▶ What is required:
Gather from the material every line that contains the string "post".
-----
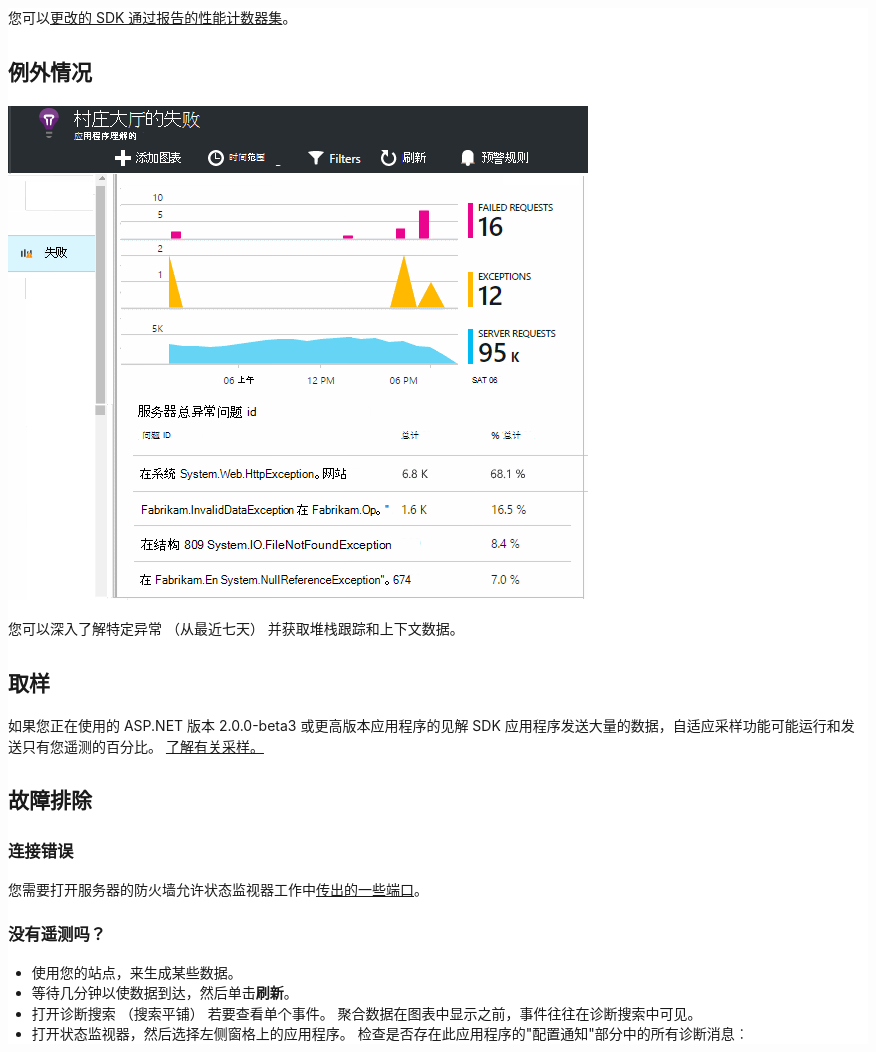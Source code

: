 您可以[更改的 SDK 通过报告的性能计数器集](app-insights-configuration-with-applicationinsights-config.md#nuget-package-3)。 


## <a name="exceptions"></a>例外情况

![通过服务器异常图表中单击](./media/app-insights-monitor-performance-live-website-now/appinsights-039-1exceptions.png)

您可以深入了解特定异常 （从最近七天） 并获取堆栈跟踪和上下文数据。

## <a name="sampling"></a>取样

如果您正在使用的 ASP.NET 版本 2.0.0-beta3 或更高版本应用程序的见解 SDK 应用程序发送大量的数据，自适应采样功能可能运行和发送只有您遥测的百分比。 [了解有关采样。](app-insights-sampling.md)


## <a name="troubleshooting"></a>故障排除

### <a name="connection-errors"></a>连接错误

您需要打开服务器的防火墙允许状态监视器工作中[传出的一些端口](app-insights-ip-addresses.md#outgoing-ports)。

### <a name="no-telemetry"></a>没有遥测吗？

  * 使用您的站点，来生成某些数据。
  * 等待几分钟以使数据到达，然后单击**刷新**。
  * 打开诊断搜索 （搜索平铺） 若要查看单个事件。 聚合数据在图表中显示之前，事件往往在诊断搜索中可见。
  * 打开状态监视器，然后选择左侧窗格上的应用程序。 检查是否存在此应用程序的"配置通知"部分中的所有诊断消息︰
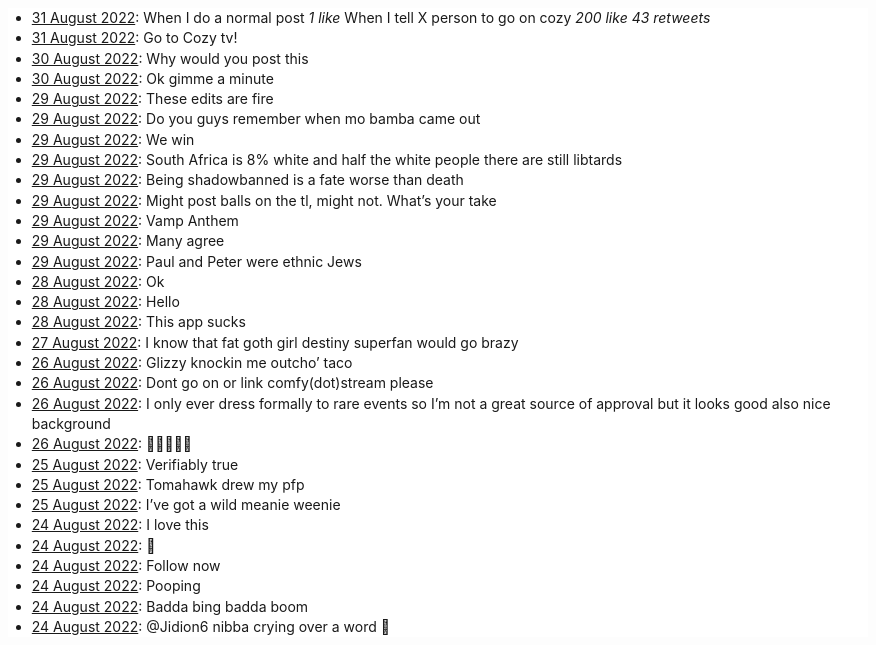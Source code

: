 * [31 August 2022](https://web.archive.org/web/20220831034428/https://twitter.com/cakedupzoomer/status/1564799034958778368): When I do a normal post  *1 like*  When I tell X person to go on cozy  *200 like 43 retweets* 
* [31 August 2022](https://web.archive.org/web/20220831103144/https://twitter.com/cakedupzoomer/status/1564788427786182656): Go to Cozy tv! 
* [30 August 2022](https://web.archive.org/web/20220830125730/https://twitter.com/cakedupzoomer/status/1564597530192666625): Why would you post this 
* [30 August 2022](https://web.archive.org/web/20220830130406/https://twitter.com/cakedupzoomer/status/1564409533681770497): Ok gimme a minute 
* [29 August 2022](https://web.archive.org/web/20220830122000/https://twitter.com/cakedupzoomer/status/1564363871820959747): These edits are fire 
* [29 August 2022](https://web.archive.org/web/20220830002318/https://twitter.com/cakedupzoomer/status/1564362703510069250): Do you guys remember when mo bamba came out 
* [29 August 2022](https://web.archive.org/web/20220830020814/https://twitter.com/cakedupzoomer/status/1564355502682869762): We win 
* [29 August 2022](https://web.archive.org/web/20220829193746/https://twitter.com/cakedupzoomer/status/1564335991938236416): South Africa is 8% white and half the white people there are still libtards 
* [29 August 2022](https://web.archive.org/web/20220829192359/https://twitter.com/cakedupzoomer/status/1564332805580066816): Being shadowbanned is a fate worse than death 
* [29 August 2022](https://web.archive.org/web/20220830130406/https://twitter.com/cakedupzoomer/status/1564409533681770497): Might post balls on the tl, might not. What’s your take 
* [29 August 2022](https://web.archive.org/web/20220829191912/https://twitter.com/cakedupzoomer/status/1564331788557754368): Vamp Anthem 
* [29 August 2022](https://web.archive.org/web/20220829175527/https://twitter.com/cakedupzoomer/status/1564310367693676545): Many agree 
* [29 August 2022](https://web.archive.org/web/20220829130954/https://twitter.com/cakedupzoomer/status/1564238677814935554): Paul and Peter were ethnic Jews 
* [28 August 2022](https://web.archive.org/web/20220828222932/https://twitter.com/cakedupzoomer/status/1563978365291433984): Ok 
* [28 August 2022](https://web.archive.org/web/20220828194830/https://twitter.com/cakedupzoomer/status/1563976655554617345): Hello 
* [28 August 2022](https://web.archive.org/web/20220828022059/https://twitter.com/cakedupzoomer/status/1563712714547118081): This app sucks 
* [27 August 2022](https://web.archive.org/web/20220827014447/https://twitter.com/cakedupzoomer/status/1563341557499314176): I know that fat goth girl destiny superfan would go brazy 
* [26 August 2022](https://web.archive.org/web/20220826215601/https://twitter.com/cakedupzoomer/status/1563284102291136517): Glizzy knockin me outcho’ taco 
* [26 August 2022](https://web.archive.org/web/20220826184138/https://twitter.com/cakedupzoomer/status/1563148782896050181): Dont go on or link comfy(dot)stream please 
* [26 August 2022](https://web.archive.org/web/20220826032043/https://twitter.com/cakedupzoomer/status/1563002844936310786): I only ever dress formally to rare events so I’m not a great source of approval but it looks good also nice background 
* [26 August 2022](https://web.archive.org/web/20220826024928/https://twitter.com/cakedupzoomer/status/1562995489947074564): 💯💯💧💧💧 
* [25 August 2022](https://web.archive.org/web/20220825180300/https://twitter.com/cakedupzoomer/status/1562862538680700929): Verifiably true 
* [25 August 2022](https://web.archive.org/web/20220825174130/https://twitter.com/cakedupzoomer/status/1562857389057261570): Tomahawk drew my pfp 
* [25 August 2022](https://web.archive.org/web/20220825222717/https://twitter.com/cakedupzoomer/status/1562829569530310656): I’ve got a wild meanie weenie 
* [24 August 2022](https://web.archive.org/web/20220824210423/https://twitter.com/cakedupzoomer/status/1562546219679117313): I love this 
* [24 August 2022](https://web.archive.org/web/20220824190547/https://twitter.com/cakedupzoomer/status/1562516244053770240): 🤯 
* [24 August 2022](https://web.archive.org/web/20220824184406/https://twitter.com/cakedupzoomer/status/1562510845829328896): Follow now 
* [24 August 2022](https://web.archive.org/web/20220824175319/https://twitter.com/cakedupzoomer/status/1562497974118191104): Pooping 
* [24 August 2022](https://web.archive.org/web/20220824171611/https://twitter.com/cakedupzoomer/status/1562488720418537474): Badda bing badda boom 
* [24 August 2022](https://web.archive.org/web/20220824173133/https://twitter.com/cakedupzoomer/status/1562480219277389824): @Jidion6 nibba crying over a word 👺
-----
▶ Written solution:
: * [31 August 2022](https://web.archive.org/web/20220831034428/https://twitter.com/cakedupzoomer/status/1564799034958778368): When I do a normal post  *1 like*  When I tell X person to go on cozy  *200 like 43 retweets* 
* [30 August 2022](https://web.archive.org/web/20220830125730/https://twitter.com/cakedupzoomer/status/1564597530192666625): Why would you post this 
* [29 August 2022](https://web.archive.org/web/20220830130406/https://twitter.com/cakedupzoomer/status/1564409533681770497): Might post balls on the tl, might not. What’s your take 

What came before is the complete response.